▸ **DIRECTIONS FOR THIS TASK**: Show all lines containing "proof" from the data below.

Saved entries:
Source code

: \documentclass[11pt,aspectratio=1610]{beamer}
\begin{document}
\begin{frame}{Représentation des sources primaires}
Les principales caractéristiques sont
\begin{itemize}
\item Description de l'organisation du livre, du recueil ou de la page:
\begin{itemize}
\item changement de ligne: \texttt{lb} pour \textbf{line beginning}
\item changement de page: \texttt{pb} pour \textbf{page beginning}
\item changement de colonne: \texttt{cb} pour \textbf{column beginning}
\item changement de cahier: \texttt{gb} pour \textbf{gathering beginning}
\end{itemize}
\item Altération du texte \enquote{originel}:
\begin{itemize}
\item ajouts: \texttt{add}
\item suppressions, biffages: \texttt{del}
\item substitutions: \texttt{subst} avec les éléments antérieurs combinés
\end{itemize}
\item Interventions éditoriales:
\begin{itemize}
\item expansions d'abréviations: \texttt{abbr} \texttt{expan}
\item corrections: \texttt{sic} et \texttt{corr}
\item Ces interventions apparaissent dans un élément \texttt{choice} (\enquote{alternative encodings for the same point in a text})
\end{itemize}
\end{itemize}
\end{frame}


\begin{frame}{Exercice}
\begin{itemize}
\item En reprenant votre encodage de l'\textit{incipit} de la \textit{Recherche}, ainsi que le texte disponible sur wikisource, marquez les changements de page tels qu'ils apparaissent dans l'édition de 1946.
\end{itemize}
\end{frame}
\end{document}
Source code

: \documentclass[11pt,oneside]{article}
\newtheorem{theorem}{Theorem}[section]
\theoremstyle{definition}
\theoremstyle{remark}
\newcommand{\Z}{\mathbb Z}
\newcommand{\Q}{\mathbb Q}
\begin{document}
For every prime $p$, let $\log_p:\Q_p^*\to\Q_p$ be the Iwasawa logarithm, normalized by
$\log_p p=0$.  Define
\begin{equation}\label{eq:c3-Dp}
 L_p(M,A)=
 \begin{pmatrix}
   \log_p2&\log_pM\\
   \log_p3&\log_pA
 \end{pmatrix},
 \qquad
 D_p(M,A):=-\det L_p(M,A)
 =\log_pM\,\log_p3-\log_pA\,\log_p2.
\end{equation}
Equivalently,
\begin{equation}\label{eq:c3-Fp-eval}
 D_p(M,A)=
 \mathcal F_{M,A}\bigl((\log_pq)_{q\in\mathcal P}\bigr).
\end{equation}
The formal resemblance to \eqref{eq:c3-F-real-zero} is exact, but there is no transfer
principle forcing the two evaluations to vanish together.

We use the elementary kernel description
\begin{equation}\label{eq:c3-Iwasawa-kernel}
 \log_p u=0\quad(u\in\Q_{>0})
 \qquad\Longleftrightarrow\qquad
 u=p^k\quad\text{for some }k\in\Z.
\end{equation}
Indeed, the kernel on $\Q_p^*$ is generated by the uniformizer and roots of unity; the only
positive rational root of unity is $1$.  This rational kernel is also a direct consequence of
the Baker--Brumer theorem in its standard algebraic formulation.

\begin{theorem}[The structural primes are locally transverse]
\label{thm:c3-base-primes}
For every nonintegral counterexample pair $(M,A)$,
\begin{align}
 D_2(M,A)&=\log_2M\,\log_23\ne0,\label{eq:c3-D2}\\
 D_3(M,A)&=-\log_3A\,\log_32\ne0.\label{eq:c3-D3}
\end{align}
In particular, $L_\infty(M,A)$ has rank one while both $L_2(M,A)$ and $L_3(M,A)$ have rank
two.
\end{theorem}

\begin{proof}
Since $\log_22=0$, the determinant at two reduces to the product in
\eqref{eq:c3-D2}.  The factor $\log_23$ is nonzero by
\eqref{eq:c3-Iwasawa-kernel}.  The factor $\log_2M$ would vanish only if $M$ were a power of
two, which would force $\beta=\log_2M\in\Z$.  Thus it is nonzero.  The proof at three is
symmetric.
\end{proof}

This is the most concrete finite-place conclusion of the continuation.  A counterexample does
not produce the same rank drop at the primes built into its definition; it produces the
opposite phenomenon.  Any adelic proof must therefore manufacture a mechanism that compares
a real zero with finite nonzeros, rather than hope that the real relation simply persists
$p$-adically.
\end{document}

▸ **RESPONSE BELOW**:
\begin{proof}
two, which would force $\beta=\log_2M\in\Z$.  Thus it is nonzero.  The proof at three is
\end{proof}
opposite phenomenon.  Any adelic proof must therefore manufacture a mechanism that compares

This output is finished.